Harold felt more and more that there is no past, there’s only the present, and every moment of the present holds the whole of the past. And he would say, “I remember this happening when we first met,” and I would say, “That’s simply not true,” and he would contend that his memory of it was more true than the facts of what happened. Which I would always say was preposterous. But I understood, as I worked on the play, how that’s true emotionally, and how there are things I remember now that I don’t think are true but are rather the essence of what I felt, especially if I’d been in love. He’s been very much on my shoulder and in the room as I’ve directed this play, when I’ve thought, “Am I going to put a bit of Thom Yorke music in — what would he say to that?” And I think the two of them would have had the most incredible discussion. He feels as much in my life as he was then, and I think that’s part of having reflected on his obsession with the whole subject of memory.
In working on a play full of so many unknowns — on a set that’s also been rendered in abstracts and symbols — how did you manage to get your actors’ own styles to cohere with one another, and with the overall vision?
Pinter wrote Old Times in three days. There isn’t in this work, as it might appear to be, a resting over every word for six months. It’s written in three days, in one great swoop of passion, and there are bits of it that don’t make sense, and bits that don’t add up, and he certainly wasn’t going to go back and change it. The sweep of bringing it into existence would seem false to him if he went back and tinkered with it later. So there needed to be an energy in the production that said, “This is not a precious thing.” We could go wrong, we could go off on some mad improvisation, but it’s put out there with tremendous energy and gusto.
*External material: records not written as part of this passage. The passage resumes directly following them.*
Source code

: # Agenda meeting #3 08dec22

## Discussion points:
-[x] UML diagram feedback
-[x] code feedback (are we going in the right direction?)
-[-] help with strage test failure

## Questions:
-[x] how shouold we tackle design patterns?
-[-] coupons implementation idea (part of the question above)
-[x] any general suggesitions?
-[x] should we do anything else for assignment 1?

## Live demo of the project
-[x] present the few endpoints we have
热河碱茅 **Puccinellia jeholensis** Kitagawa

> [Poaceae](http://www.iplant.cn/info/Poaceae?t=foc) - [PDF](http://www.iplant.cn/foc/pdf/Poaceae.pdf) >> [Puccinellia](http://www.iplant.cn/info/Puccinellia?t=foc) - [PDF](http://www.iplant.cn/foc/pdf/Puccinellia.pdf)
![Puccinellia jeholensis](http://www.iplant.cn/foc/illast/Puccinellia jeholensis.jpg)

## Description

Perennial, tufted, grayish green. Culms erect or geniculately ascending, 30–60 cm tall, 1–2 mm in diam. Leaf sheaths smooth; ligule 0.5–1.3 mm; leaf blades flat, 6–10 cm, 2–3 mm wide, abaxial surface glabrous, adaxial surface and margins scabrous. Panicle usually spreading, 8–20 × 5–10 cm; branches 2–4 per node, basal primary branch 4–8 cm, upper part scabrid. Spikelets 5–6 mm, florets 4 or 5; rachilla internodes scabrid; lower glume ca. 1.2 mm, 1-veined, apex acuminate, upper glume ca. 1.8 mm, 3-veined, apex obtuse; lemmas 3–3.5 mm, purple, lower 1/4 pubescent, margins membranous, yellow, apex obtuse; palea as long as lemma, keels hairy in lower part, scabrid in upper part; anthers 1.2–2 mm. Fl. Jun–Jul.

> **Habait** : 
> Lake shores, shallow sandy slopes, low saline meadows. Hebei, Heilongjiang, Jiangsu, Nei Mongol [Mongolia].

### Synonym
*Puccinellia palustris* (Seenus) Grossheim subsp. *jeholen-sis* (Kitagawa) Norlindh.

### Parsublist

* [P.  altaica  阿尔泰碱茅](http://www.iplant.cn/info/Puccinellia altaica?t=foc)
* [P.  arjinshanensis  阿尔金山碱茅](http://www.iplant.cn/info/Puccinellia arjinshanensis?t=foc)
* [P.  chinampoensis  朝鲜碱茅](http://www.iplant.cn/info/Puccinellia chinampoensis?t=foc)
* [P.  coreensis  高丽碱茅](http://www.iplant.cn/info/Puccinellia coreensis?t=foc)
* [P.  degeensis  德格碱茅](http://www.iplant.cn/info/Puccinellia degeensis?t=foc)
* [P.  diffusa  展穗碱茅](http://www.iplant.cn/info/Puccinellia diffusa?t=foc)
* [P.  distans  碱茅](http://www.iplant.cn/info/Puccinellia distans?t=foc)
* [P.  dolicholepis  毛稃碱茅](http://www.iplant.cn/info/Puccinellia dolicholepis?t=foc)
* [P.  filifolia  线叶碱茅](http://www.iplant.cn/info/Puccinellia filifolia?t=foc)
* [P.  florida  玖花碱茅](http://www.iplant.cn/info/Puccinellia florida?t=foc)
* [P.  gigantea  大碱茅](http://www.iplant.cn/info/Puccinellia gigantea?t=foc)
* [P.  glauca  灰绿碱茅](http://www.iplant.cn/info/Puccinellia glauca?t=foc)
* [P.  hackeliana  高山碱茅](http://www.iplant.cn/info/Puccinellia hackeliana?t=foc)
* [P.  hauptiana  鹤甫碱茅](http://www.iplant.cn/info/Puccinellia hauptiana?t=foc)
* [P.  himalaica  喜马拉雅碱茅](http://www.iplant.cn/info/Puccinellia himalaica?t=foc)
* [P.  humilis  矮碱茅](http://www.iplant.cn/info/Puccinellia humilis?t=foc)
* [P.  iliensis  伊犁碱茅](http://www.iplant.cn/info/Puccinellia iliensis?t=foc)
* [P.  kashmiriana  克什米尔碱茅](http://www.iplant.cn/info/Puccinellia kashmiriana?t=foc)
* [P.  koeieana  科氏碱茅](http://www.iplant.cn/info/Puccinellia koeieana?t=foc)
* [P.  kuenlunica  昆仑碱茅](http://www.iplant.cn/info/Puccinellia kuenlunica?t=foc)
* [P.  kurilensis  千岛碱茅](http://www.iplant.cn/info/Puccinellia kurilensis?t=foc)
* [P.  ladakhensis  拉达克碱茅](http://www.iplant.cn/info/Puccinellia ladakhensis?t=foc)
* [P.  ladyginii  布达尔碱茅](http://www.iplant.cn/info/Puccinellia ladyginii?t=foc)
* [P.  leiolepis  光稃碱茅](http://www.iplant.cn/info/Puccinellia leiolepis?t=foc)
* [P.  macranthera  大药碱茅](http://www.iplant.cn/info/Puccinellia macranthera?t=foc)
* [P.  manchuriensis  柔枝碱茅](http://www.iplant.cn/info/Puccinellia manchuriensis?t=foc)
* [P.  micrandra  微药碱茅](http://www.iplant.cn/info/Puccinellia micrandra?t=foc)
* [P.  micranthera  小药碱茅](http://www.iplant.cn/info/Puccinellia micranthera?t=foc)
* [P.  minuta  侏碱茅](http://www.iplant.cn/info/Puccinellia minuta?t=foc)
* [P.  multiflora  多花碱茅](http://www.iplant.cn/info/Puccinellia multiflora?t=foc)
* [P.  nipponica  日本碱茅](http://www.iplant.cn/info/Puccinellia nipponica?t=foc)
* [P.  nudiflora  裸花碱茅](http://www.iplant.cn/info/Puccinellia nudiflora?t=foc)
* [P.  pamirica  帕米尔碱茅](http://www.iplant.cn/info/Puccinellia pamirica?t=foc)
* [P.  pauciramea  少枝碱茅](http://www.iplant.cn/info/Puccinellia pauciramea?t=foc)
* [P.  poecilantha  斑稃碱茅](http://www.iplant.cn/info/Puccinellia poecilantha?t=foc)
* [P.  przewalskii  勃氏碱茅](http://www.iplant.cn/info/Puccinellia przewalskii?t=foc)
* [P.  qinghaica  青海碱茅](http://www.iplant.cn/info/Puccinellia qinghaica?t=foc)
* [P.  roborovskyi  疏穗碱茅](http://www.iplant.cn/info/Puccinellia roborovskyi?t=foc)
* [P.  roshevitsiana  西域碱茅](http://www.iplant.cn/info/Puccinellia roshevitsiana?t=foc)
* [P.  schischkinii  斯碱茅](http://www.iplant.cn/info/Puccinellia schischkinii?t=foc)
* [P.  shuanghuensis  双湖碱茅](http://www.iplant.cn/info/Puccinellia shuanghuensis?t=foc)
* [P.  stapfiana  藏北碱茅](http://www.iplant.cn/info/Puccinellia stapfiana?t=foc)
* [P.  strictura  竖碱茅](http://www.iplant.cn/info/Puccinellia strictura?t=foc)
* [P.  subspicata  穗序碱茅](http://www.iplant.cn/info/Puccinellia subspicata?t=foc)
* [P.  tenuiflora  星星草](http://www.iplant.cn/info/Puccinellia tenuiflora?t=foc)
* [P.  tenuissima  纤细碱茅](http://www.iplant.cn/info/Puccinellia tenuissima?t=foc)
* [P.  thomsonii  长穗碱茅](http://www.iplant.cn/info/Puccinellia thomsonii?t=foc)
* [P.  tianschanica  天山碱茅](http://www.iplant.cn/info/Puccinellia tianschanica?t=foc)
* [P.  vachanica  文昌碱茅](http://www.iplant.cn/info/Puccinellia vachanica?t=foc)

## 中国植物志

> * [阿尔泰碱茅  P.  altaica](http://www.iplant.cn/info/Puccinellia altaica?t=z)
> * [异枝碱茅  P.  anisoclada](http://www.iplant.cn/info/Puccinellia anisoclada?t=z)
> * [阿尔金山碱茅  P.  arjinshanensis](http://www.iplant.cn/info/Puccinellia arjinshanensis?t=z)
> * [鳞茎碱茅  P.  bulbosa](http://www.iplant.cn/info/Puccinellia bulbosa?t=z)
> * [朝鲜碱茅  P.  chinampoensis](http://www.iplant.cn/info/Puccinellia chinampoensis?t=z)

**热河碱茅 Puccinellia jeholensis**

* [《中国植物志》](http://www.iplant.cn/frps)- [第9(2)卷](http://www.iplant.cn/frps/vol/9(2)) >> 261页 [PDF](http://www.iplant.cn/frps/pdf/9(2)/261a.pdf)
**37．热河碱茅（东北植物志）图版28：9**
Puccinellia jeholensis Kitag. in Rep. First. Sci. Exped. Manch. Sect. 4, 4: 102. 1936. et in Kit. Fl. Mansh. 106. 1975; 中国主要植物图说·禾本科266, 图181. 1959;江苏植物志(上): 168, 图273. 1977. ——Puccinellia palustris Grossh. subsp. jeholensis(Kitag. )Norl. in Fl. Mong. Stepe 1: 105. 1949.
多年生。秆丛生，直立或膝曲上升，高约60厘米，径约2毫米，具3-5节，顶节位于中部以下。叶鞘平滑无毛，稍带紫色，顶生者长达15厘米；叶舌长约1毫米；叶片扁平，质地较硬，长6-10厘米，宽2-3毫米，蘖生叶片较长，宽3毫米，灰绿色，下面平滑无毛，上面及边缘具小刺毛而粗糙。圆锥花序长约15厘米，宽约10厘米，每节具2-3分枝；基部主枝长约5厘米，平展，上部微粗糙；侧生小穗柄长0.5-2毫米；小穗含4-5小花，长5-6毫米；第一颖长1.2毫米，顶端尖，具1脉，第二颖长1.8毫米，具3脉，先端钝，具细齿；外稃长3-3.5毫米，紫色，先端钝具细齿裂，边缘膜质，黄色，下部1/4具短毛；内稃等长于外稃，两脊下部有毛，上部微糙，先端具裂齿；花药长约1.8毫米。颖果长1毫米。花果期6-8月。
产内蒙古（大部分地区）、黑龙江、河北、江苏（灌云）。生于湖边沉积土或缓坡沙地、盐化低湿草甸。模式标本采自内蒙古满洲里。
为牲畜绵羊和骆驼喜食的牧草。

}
The real secret is that to play Pinter, you have to fill your larder with almost murderous, psychotic, jealous, deep-seated, huge emotions. You have to do an enormous amount of work on your backstory. You get yourself to the point where you’re feeling murderous, you want stab the other person or kiss them, and then you skip onstage and you’re as polite as can possibly be. And you manage every single feeling you have with the most inadequate words. Words are always tiny smokescreens or code or innuendo — and they’re always inadequate.